Das Material geht aus:Glaser im Dauerstress

Die Schäden, die durch das Unwetter am Pfingstmontag entstanden sind, bescheren vielen Handwerkern aus Karlsfeld volle Auftragsbücher. Auch die Dachdecker sind ausgebucht

Von Christiane Bracht, Karlsfeld

Das schwere Unwetter am Pfingstmontag hat manch einem Handwerker vor allem in Karlsfeld volle Auftragsbücher beschert, einige klagen bereits über zu viel Arbeit und Überstunden. Wer sein Dach repariert haben will, neue Fenster braucht oder seine Warmwassersolaranlage wieder flott gemacht bekommen will, muss inzwischen schon Glück haben. Viele Firmen nehmen gar keine Aufträge mehr an. Und auch bei den Versicherungen ist es inzwischen schwierig, durchzukommen.

Die Versicherungskammer Bayern schätzt die Schäden in der Hagelschneise, die vom Landkreis Fürstenfeldbruck bis in den Norden von München und bis nach Karlsfeld reichte, auf etwa 30 Millionen Euro. Etwa 10 000 Hauseigentümer seien betroffen. Wer sich noch nicht gemeldet habe, soll dies sofort tun, rät die Versicherungskammer. Auch die Ergo Group in Düsseldorf berichtet von mehreren 1000 Fällen.

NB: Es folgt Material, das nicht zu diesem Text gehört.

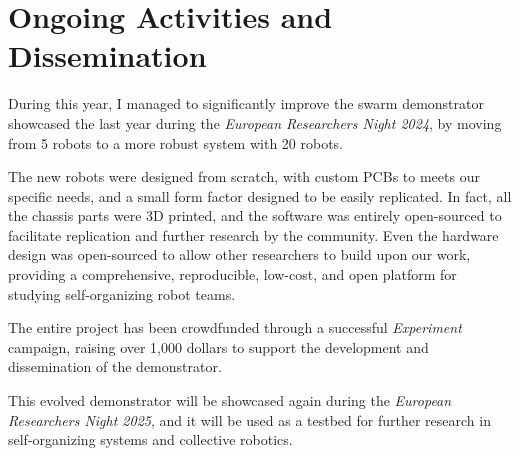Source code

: \documentclass[runningheads]{llncs}
\begin{document}
\section{Ongoing Activities and Dissemination}

During this year,
I managed to significantly improve the swarm demonstrator showcased the last year during the \emph{European Researchers Night 2024},
by moving from 5 robots to a more robust system with 20 robots.

The new robots were designed from scratch,
with custom PCBs to meets our specific needs,
and a small form factor designed to be easily replicated.
%
In fact,
all the chassis parts were 3D printed,
and the software was entirely open-sourced to facilitate replication and further research by the community.
%
Even the hardware design was open-sourced to allow other researchers to build upon our work,
providing a comprehensive, reproducible, low-cost, and open platform for studying self-organizing robot teams.

The entire project has been crowdfunded through a successful \emph{Experiment}~\cite{GianlucaAguzzi2025} campaign,
raising over 1,000 dollars to support the development and dissemination of the demonstrator.

This evolved demonstrator will be showcased again during the \emph{European Researchers Night 2025},
and it will be used as a testbed for further research in self-organizing systems and collective
robotics.



\end{document}
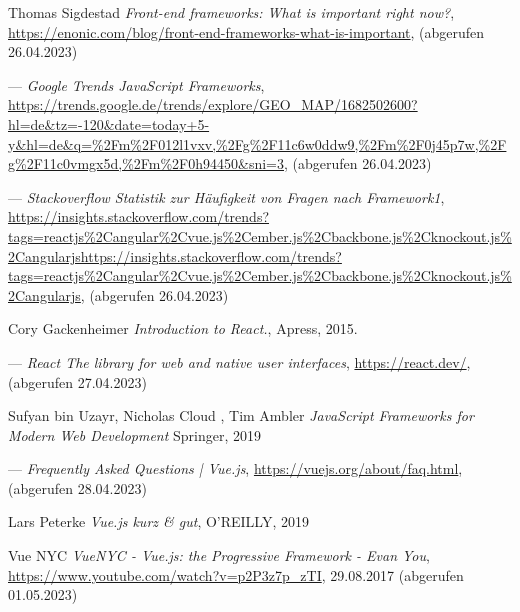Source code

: %

\begin{thebibliography}{99}

    Thomas Sigdestad
	\emph{Front-end frameworks: What is important right now?},
	\url{https://enonic.com/blog/front-end-frameworks-what-is-important},
    (abgerufen 26.04.2023)

	---
	\emph{Google Trends JavaScript Frameworks},
	\url{https://trends.google.de/trends/explore/GEO_MAP/1682502600?hl=de&tz=-120&date=today+5-y&hl=de&q=%2Fm%2F012l1vxv,%2Fg%2F11c6w0ddw9,%2Fm%2F0j45p7w,%2Fg%2F11c0vmgx5d,%2Fm%2F0h94450&sni=3},
	(abgerufen 26.04.2023)

	---
	\emph{Stackoverflow Statistik zur Häufigkeit von Fragen nach Framework1},
	\url{https://insights.stackoverflow.com/trends?tags=reactjs%2Cangular%2Cvue.js%2Cember.js%2Cbackbone.js%2Cknockout.js%2Cangularjshttps://insights.stackoverflow.com/trends?tags=reactjs%2Cangular%2Cvue.js%2Cember.js%2Cbackbone.js%2Cknockout.js%2Cangularjs},
	(abgerufen 26.04.2023)

	Cory Gackenheimer
	\emph{Introduction to React.},
	Apress,
	2015.

	---
	\emph{React
	The library for web and native user interfaces},
	\url{https://react.dev/},
	(abgerufen 27.04.2023)

	Sufyan bin Uzayr, Nicholas Cloud , Tim Ambler
	\emph{JavaScript Frameworks for Modern Web Development}
	Springer,
	2019

	---
	\emph{Frequently Asked Questions | Vue.js},
	\url{https://vuejs.org/about/faq.html},
	(abgerufen 28.04.2023)

	Lars Peterke
	\emph{Vue.js kurz \& gut},
	O’REILLY,
	2019

	Vue NYC
	\emph{VueNYC - Vue.js: the Progressive Framework - Evan You},
	\url{https://www.youtube.com/watch?v=p2P3z7p_zTI},
	29.08.2017
	(abgerufen 01.05.2023)


\end{thebibliography}
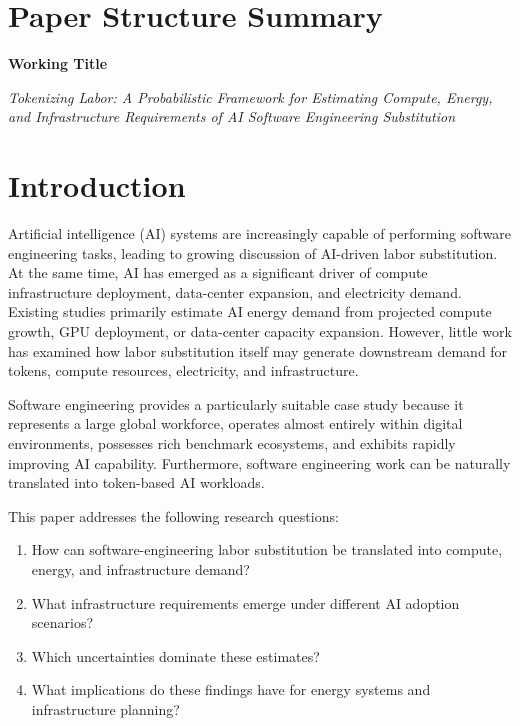 \section*{Paper Structure Summary}

\textbf{Working Title}

\begin{center}
\textit{Tokenizing Labor: A Probabilistic Framework for Estimating Compute, Energy, and Infrastructure Requirements of AI Software Engineering Substitution}
\end{center}

\vspace{0.5em}

\section{Introduction}

Artificial intelligence (AI) systems are increasingly capable of performing software engineering tasks, leading to growing discussion of AI-driven labor substitution. At the same time, AI has emerged as a significant driver of compute infrastructure deployment, data-center expansion, and electricity demand. Existing studies primarily estimate AI energy demand from projected compute growth, GPU deployment, or data-center capacity expansion. However, little work has examined how labor substitution itself may generate downstream demand for tokens, compute resources, electricity, and infrastructure.

Software engineering provides a particularly suitable case study because it represents a large global workforce, operates almost entirely within digital environments, possesses rich benchmark ecosystems, and exhibits rapidly improving AI capability. Furthermore, software engineering work can be naturally translated into token-based AI workloads.

This paper addresses the following research questions:

\begin{enumerate}
\item How can software-engineering labor substitution be translated into compute, energy, and infrastructure demand?
\item What infrastructure requirements emerge under different AI adoption scenarios?
\item Which uncertainties dominate these estimates?
\item What implications do these findings have for energy systems and infrastructure planning?
\end{enumerate}

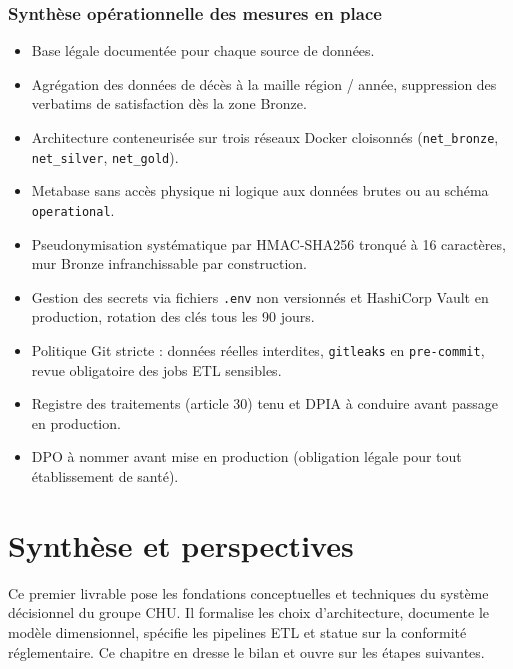 \documentclass[12pt, a4paper]{report}
\begin{document}
\begin{itemize}[label=\textcolor{chuBlue}{\textbullet}]
\subsection{Synthèse opérationnelle des mesures en place}

\begin{infobox}
\begin{itemize}[leftmargin=0.8cm, label=\textcolor{chuBlue}{\textbullet}]
  \item Base légale documentée pour chaque source de données.
  \item Agrégation des données de décès à la maille région / année, suppression des verbatims de satisfaction dès la zone Bronze.
  \item Architecture conteneurisée sur trois réseaux Docker cloisonnés (\texttt{net\_bronze}, \texttt{net\_silver}, \texttt{net\_gold}).
  \item Metabase sans accès physique ni logique aux données brutes ou au schéma \texttt{operational}.
  \item Pseudonymisation systématique par HMAC-SHA256 tronqué à 16 caractères, mur Bronze infranchissable par construction.
  \item Gestion des secrets via fichiers \texttt{.env} non versionnés et HashiCorp Vault en production, rotation des clés tous les 90 jours.
  \item Politique Git stricte : données réelles interdites, \texttt{gitleaks} en \texttt{pre-commit}, revue obligatoire des jobs ETL sensibles.
  \item Registre des traitements (article 30) tenu et DPIA à conduire avant passage en production.
  \item DPO à nommer avant mise en production (obligation légale pour tout établissement de santé).
\end{itemize}
\end{infobox}


\chapter{Synthèse et perspectives}

Ce premier livrable pose les fondations conceptuelles et techniques du système décisionnel du groupe CHU. Il formalise les choix d'architecture, documente le modèle dimensionnel, spécifie les pipelines ETL et statue sur la conformité réglementaire. Ce chapitre en dresse le bilan et ouvre sur les étapes suivantes.


\end{itemize}
\end{document}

"Schon am Feiertag haben die Leute bei mir angerufen", berichtet Steve Schaubeck von der gleichnamigen Glaserei in Karlsfeld. Direkt nach dem großen Hagel setzte er sich ins Auto und fuhr nach Allach, um Platten zurechtzuschneiden und Fenster abzudichten, damit es nicht hereinregnet. "In Allach hat es ausgeschaut, wie nach dem Krieg", berichtet der Juniorchef. An vielen Fassaden sei der Putz abgeplatzt, als wären es Einschusslöcher und die Eternitplatten seien auch alle abgefallen. "Ich bin auf der Straße von Leuten angesprochen worden, ob ich nicht mal schnell schauen könnte", sagt Schaubeck. Und so kam der Glasermeister von Haus zu Haus. Sogar verzweifelte Leute aus Germering hätten angerufen und die Firma beauftragen wollen. Dabei ist das Unternehmen eigentlich auf Duschkabinen spezialisiert.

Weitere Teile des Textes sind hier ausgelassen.